Dataset entries
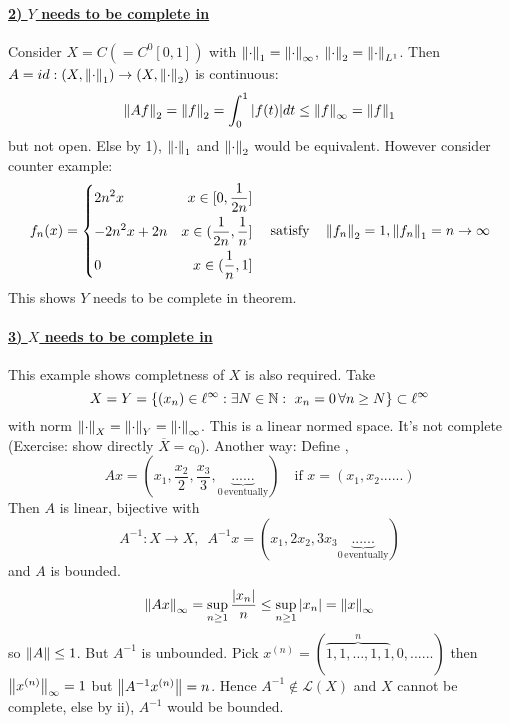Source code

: \documentclass{article}
\begin{document}
\paragraph{\underline{\textbf{2) $Y$ needs to be complete in }}}
\begin{example}[Completeness of $Y$]\nl
Consider $X=C(=C^0[0,1])$ with $\left\|{\cdot}\right\|_1=\left\|{\cdot}\right\|_\infty$, $\left\|{\cdot}\right\|_2=\left\|{\cdot}\right\|_{L^1}$. Then $A=id:(X,\left\|{\cdot}\right\|_1)\to(X,\left\|{\cdot}\right\|_2)$ is continuous:
$$
\left\|{Af}\right\|_2
=\left\|{f}\right\|_2
=\int_0^1|f(t)|dt
\leq\left\|{f}\right\|_\infty
=\left\|{f}\right\|_1
$$
but not open. Else by 1),  $\left\|{\cdot}\right\|_1$ and $\left\|{\cdot}\right\|_2$ would be equivalent. However consider counter example:
\begin{equation}\nonumber
f_n(x)=\left\{
\begin{aligned}
    &{2n^2x} &x\in[0,\frac{1}{2n}]\\
    &{-2n^2x+2n} &x\in(\frac{1}{2n},\frac{1}{n}]\\
    &0 &x\in(\frac{1}{n},1]\\
\end{aligned}
\right.\quad\text{satisfy}\quad\left\|{f_n}\right\|_2=1,\left\|{f_n}\right\|_1=n\to\infty
\end{equation}
This shows $Y$ needs to be complete in theorem.
\end{example}

\paragraph{\underline{\textbf{3) $X$ needs to be complete in }}}
\begin{example}[Completeness of $X$]\nl
This example shows completness of $X$ is also required.
Take 
$$
X=Y=\{(x_n)\in\ell^\infty:\exists N \in \natu: \ x_n=0\,\forall n\geq N\}\subset\ell^\infty
$$
with norm $\left\|{\cdot}\right\|_X=\left\|{\cdot}\right\|_Y=\left\|{\cdot}\right\|_\infty$. This is a linear normed space. It's not complete (Exercise: show directly $\overline{X}=c_0$). Another way:
Define , 
$$
Ax=(x_1,\frac{x_2}{2},\frac{x_3}{3},\underbrace{......}_{0\,\text{eventually}})\quad \text{if} \,\,x=(x_1,x_2......)
$$
Then $A$ is linear, bijective with 
$$
A^{-1}:X\to X, \,\,\,A^{-1}x=(x_1,2x_2,3x_3\underbrace{......}_{0\,\text{eventually}})
$$
and $A$ is bounded. 
$$
\left\|{Ax}\right\|_\infty=\sup_{n\geq1}\frac{|x_n|}{n}\leq\sup_{n\geq1}|x_n|=\left\|{x}\right\|_\infty
$$
so $\left\|{A}\right\|\leq1$. But $A^{-1}$ is unbounded. 
Pick $x^{(n)}=(\overbrace{1,1,\ldots, 1,1}^{n},0,......)$ then $\left\|{x^{(n)}}\right\|_\infty=1$ but $\left\|{A^{-1}x^{(n)}}\right\|=n$. Hence $A^{-1}\not\in\mathcal{L}(X)$ and $X$ cannot be complete, else by  ii), $A^{-1}$ would be bounded.
\end{example}
\end{document}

▸ PROBLEM TO WORK ON: Whenever the string "underline" turns up in a line of the data, copy that line.

▸ WRITTEN REPLY:
\paragraph{\underline{\textbf{2) $Y$ needs to be complete in }}}
\paragraph{\underline{\textbf{3) $X$ needs to be complete in }}}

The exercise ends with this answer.